[PROBLEM TO SOLVE]: Copy the listing as it is written, and leave each picture out.

[DATA FOR ANALYSIS]:
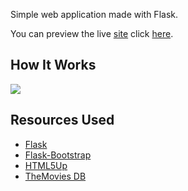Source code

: Simple web application made with Flask.


You can preview the live [site](https://ayoola-top-movies.herokuapp.com/) click [here](https://ayoola-top-movies.herokuapp.com/).
## How It Works
![](./resources/video.gif)

## Resources Used
- [Flask](https://flask.palletsprojects.com/en/2.0.x/)
- [Flask-Bootstrap](https://pythonhosted.org/Flask-Bootstrap/)
- [HTML5Up](https://html5up.net/)
- [TheMovies DB](https://developers.themoviedb.org/3/getting-started/introduction)
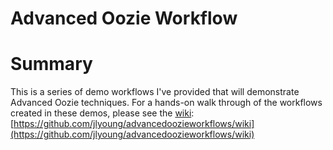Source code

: # Advanced Oozie Workflow

# Summary
This is a series of demo workflows I've provided that will demonstrate Advanced Oozie techniques.
For a hands-on walk through of the workflows created in these demos, please see the [wiki](https://github.com/jlyoung/advancedoozieworkflows/wiki): 
[https://github.com/jlyoung/advancedoozieworkflows/wiki](https://github.com/jlyoung/advancedoozieworkflows/wiki)
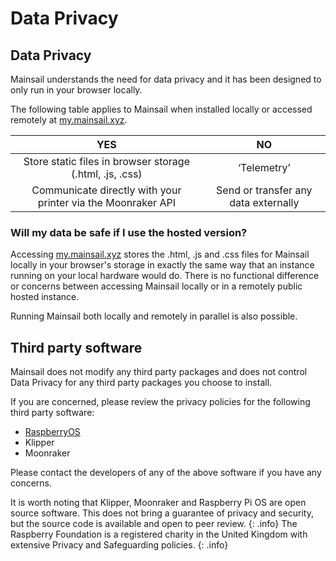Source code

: # Data Privacy

## Data Privacy

Mainsail understands the need for data privacy and it has been designed to only run in your browser locally.

The following table applies to Mainsail when installed locally or accessed remotely at [my.mainsail.xyz](http://my.mainsail.xyz).

|                              YES                             |                  NO                  |
| :----------------------------------------------------------: | :----------------------------------: |
|   Store static files in browser storage (.html, .js, .css)   |              ‘Telemetry’             |
| Communicate directly with your printer via the Moonraker API | Send or transfer any data externally |

### Will my data be safe if I use the hosted version?

Accessing [my.mainsail.xyz](http://my.mainsail.xyz) stores the .html, .js and .css files for Mainsail locally in your browser's storage in exactly the same way that an instance running on your local hardware would do. There is no functional difference or concerns between accessing Mainsail locally or in a remotely public hosted instance.

Running Mainsail both locally and remotely in parallel is also possible.

## Third party software

Mainsail does not modify any third party packages and does not control Data Privacy for any third party packages you choose to install.

If you are concerned, please review the privacy policies for the following third party software:

* [RaspberryOS](https://www.raspberrypi.org/privacy/)
* Klipper
* Moonraker

Please contact the developers of any of the above software if you have any concerns.

It is worth noting that Klipper, Moonraker and Raspberry Pi OS are open source software. This does not bring a guarantee of privacy and security, but the source code is available and open to peer review. {: .info} The Raspberry Foundation is a registered charity in the United Kingdom with extensive Privacy and Safeguarding policies. {: .info}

[SOLUTION]:
Source code

: Simple web application made with Flask.


You can preview the live [site](https://ayoola-top-movies.herokuapp.com/) click [here](https://ayoola-top-movies.herokuapp.com/).
## How It Works
![](./resources/video.gif)

## Resources Used
- [Flask](https://flask.palletsprojects.com/en/2.0.x/)
- [Flask-Bootstrap](https://pythonhosted.org/Flask-Bootstrap/)
- [HTML5Up](https://html5up.net/)
- [TheMovies DB](https://developers.themoviedb.org/3/getting-started/introduction)
Source code

: # Advanced Oozie Workflow

# Summary
This is a series of demo workflows I've provided that will demonstrate Advanced Oozie techniques.
For a hands-on walk through of the workflows created in these demos, please see the [wiki](https://github.com/jlyoung/advancedoozieworkflows/wiki): 
[https://github.com/jlyoung/advancedoozieworkflows/wiki](https://github.com/jlyoung/advancedoozieworkflows/wiki)
Source code

: # Data Privacy

## Data Privacy

Mainsail understands the need for data privacy and it has been designed to only run in your browser locally.

The following table applies to Mainsail when installed locally or accessed remotely at [my.mainsail.xyz](http://my.mainsail.xyz).

|                              YES                             |                  NO                  |
| :----------------------------------------------------------: | :----------------------------------: |
|   Store static files in browser storage (.html, .js, .css)   |              ‘Telemetry’             |
| Communicate directly with your printer via the Moonraker API | Send or transfer any data externally |

### Will my data be safe if I use the hosted version?

Accessing [my.mainsail.xyz](http://my.mainsail.xyz) stores the .html, .js and .css files for Mainsail locally in your browser's storage in exactly the same way that an instance running on your local hardware would do. There is no functional difference or concerns between accessing Mainsail locally or in a remotely public hosted instance.

Running Mainsail both locally and remotely in parallel is also possible.

## Third party software

Mainsail does not modify any third party packages and does not control Data Privacy for any third party packages you choose to install.

If you are concerned, please review the privacy policies for the following third party software:

* [RaspberryOS](https://www.raspberrypi.org/privacy/)
* Klipper
* Moonraker

Please contact the developers of any of the above software if you have any concerns.

It is worth noting that Klipper, Moonraker and Raspberry Pi OS are open source software. This does not bring a guarantee of privacy and security, but the source code is available and open to peer review. {: .info} The Raspberry Foundation is a registered charity in the United Kingdom with extensive Privacy and Safeguarding policies. {: .info}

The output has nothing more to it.